FUNERAL FOR FUNERAL FOR A FRIEND



I welcome the occasional flight from justice as a brief holiday from boredom, but rarely is evasion as fruitful as the fine Tokyo afternoon when Funeral For A Friend came into my life. The back story will wait for another day, but my ass needed to disappear without delay. Popping off the Yamanote in Shibuya, I made for Tower Records (the natural instinct of a guy born with headphones on) and proceeded to kill an afternoon at the listening stations, my face firmly in magazines (Thanks, Burst, for totally freaking me out). Listening stations in Japan are awesome, not only cuz one can take in tons of unheard J-everything, but the English-language music promoted overseas differs significantly from what is end-capped at retailers stateside. So you hear tons of new shit.

Anyhow, I stood rocking the then-new debut by prog-metallists Sikth, thinking it was suspiciously wimpy and not proggy at all. And the tracks were mislabeled; the supposed fourteenth track was inaccessible! Then the dumbshit alarm in my head sounded because aw crap in my haste I'd misread the menu and had been listening to Funeral For A Friend's debut Casually Dressed And Deep In Conversation (awesome cover). D'oh.

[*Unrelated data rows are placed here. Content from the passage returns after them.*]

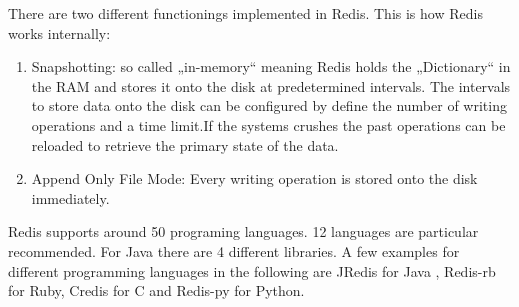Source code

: There are two different functionings implemented in Redis. This is how Redis works internally:
\begin{enumerate}
\item Snapshotting: so called „in-memory“ meaning Redis holds the „Dictionary“ in the RAM and stores it onto the disk at predetermined intervals. The intervals to store data onto the disk can be configured by define the number of writing operations and a time limit.If the systems crushes the past operations can be reloaded to retrieve the primary state of the data.
\item Append Only File Mode: Every writing operation is stored onto the disk immediately.
\end{enumerate}

Redis supports around 50 programing languages. 12 languages are particular recommended. For Java there are 4 different libraries. A few examples for different programming languages in the following are JRedis for Java , Redis-rb for Ruby, Credis for C and Redis-py for Python.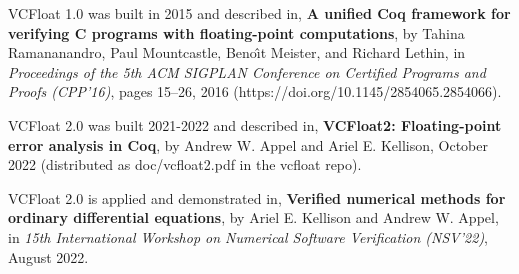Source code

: \documentclass[article]{memoir}
\begin{document}
\quad VCFloat 1.0 was built in 2015 and described in,\newline
\textbf{A unified Coq framework for verifying C programs with floating-point computations}, by Tahina Ramananandro, Paul Mountcastle, Beno\^{\i}t  Meister, and Richard Lethin, in \emph{Proceedings of the 5th ACM SIGPLAN Conference on Certified Programs and Proofs (CPP'16)}, pages 15--26, 2016 (https://doi.org/10.1145/2854065.2854066).
\vspace\baselineskip

VCFloat 2.0 was built 2021-2022 and described in,\newline
\textbf{VCFloat2: Floating-point error analysis in Coq},
by Andrew W. Appel and Ariel E. Kellison,
October 2022  (distributed as doc/vcfloat2.pdf in the vcfloat repo).
\vspace\baselineskip

VCFloat 2.0 is applied and demonstrated in,\newline
\textbf{Verified numerical methods for ordinary differential equations},
by Ariel E. Kellison and Andrew W. Appel,
in \emph{15th International Workshop on Numerical Software Verification (NSV'22)}, August 2022.
\end{document}
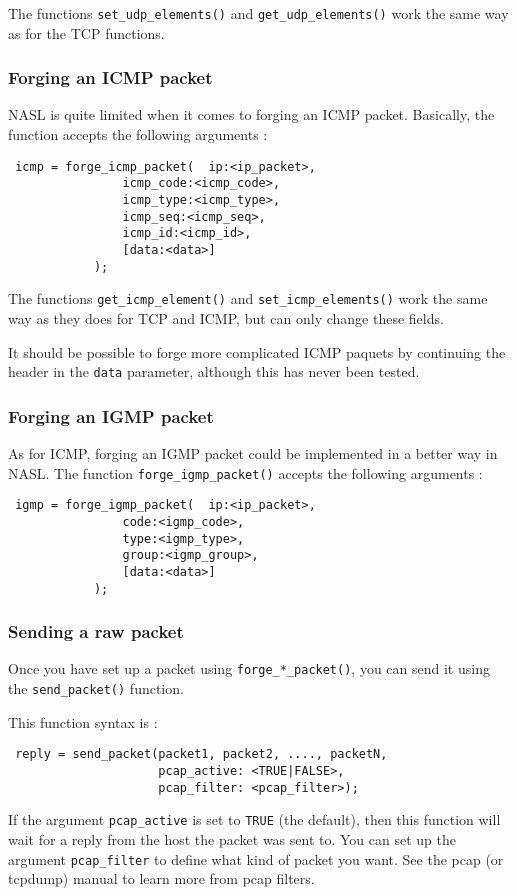 \documentclass{article}
\begin{document}
The functions \verb+set_udp_elements()+ and \verb+get_udp_elements()+ work
the same way as for the TCP functions.

\subsubsection{Forging an ICMP packet}
NASL is quite limited when it comes to forging an ICMP packet. Basically,
the function accepts the following arguments :
\begin{verbatim}
 icmp = forge_icmp_packet(	ip:<ip_packet>,
				icmp_code:<icmp_code>,
				icmp_type:<icmp_type>,
				icmp_seq:<icmp_seq>,
				icmp_id:<icmp_id>,
				[data:<data>]
			);
\end{verbatim}

The functions \verb+get_icmp_element()+ and \verb+set_icmp_elements()+ work the same way as they does for TCP and ICMP, but can only change these fields.

It should be possible to forge more complicated ICMP paquets by continuing
the header in the \verb+data+ parameter, although this has never been tested.

\subsubsection{Forging an IGMP packet}
As for ICMP, forging an IGMP packet could be implemented in a better way in NASL. The function \verb+forge_igmp_packet()+ accepts the following arguments :
\begin{verbatim}
 igmp = forge_igmp_packet(	ip:<ip_packet>,
				code:<igmp_code>,
				type:<igmp_type>,
				group:<igmp_group>,
				[data:<data>]
			);
\end{verbatim}
 
\subsubsection{Sending a raw packet}

Once you have set up a packet using \verb+forge_*_packet()+, you
can send it using the \verb+send_packet()+ function.

This function syntax is :
\begin{verbatim}
 reply = send_packet(packet1, packet2, ...., packetN,
                     pcap_active: <TRUE|FALSE>,
                     pcap_filter: <pcap_filter>);
\end{verbatim}

If the argument \verb+pcap_active+ is set to \verb+TRUE+ (the default),
then this function will wait for a reply from the host the packet was
sent to. You can set up the argument \verb+pcap_filter+ to define
what kind of packet you want. See the pcap (or tcpdump) manual to learn more from
pcap filters.		  
\end{document}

Gamblers are cool because they embrace happy accidents like these, and it was in this spirit that I bought the Colin Richardson-produced album. Wholly unoriginal and packed with whiny emoisms, Casually Dressed is no masterpiece but its high points (like this and this) suggest a potential leap from the rudimentary first effort to the sophisticated sophomore outing and beyond. Well, these days that jump commonly occurs after three or four records but whatever (eg Cave In, Lamb Of God). The songwriting was strong enough to propel the stylistically retarded band into awesomeness. 

Didn't happen. 

Hours, FFAF's second album, is an imagination-free zone with an interminable slog of by-the-numbers emo-core. And the less said the better about the band's hideous third album, Tales Don't Tell Themselves, and its sailor-at-sea-as-heartbroken-emo-fag metaphor that sucks at the album's outset and spurs self-mutilation by the midway point. What a waste of producers Terry Date and Gil Norton, respectively. 

Here we are at the fourth album and the situation is dire. The band seems set for a lofty statement with the forthcoming Memory And Humanity (awful cover above). Check out the dull, flavorless singles here and here. Squandered potential, man. Drat.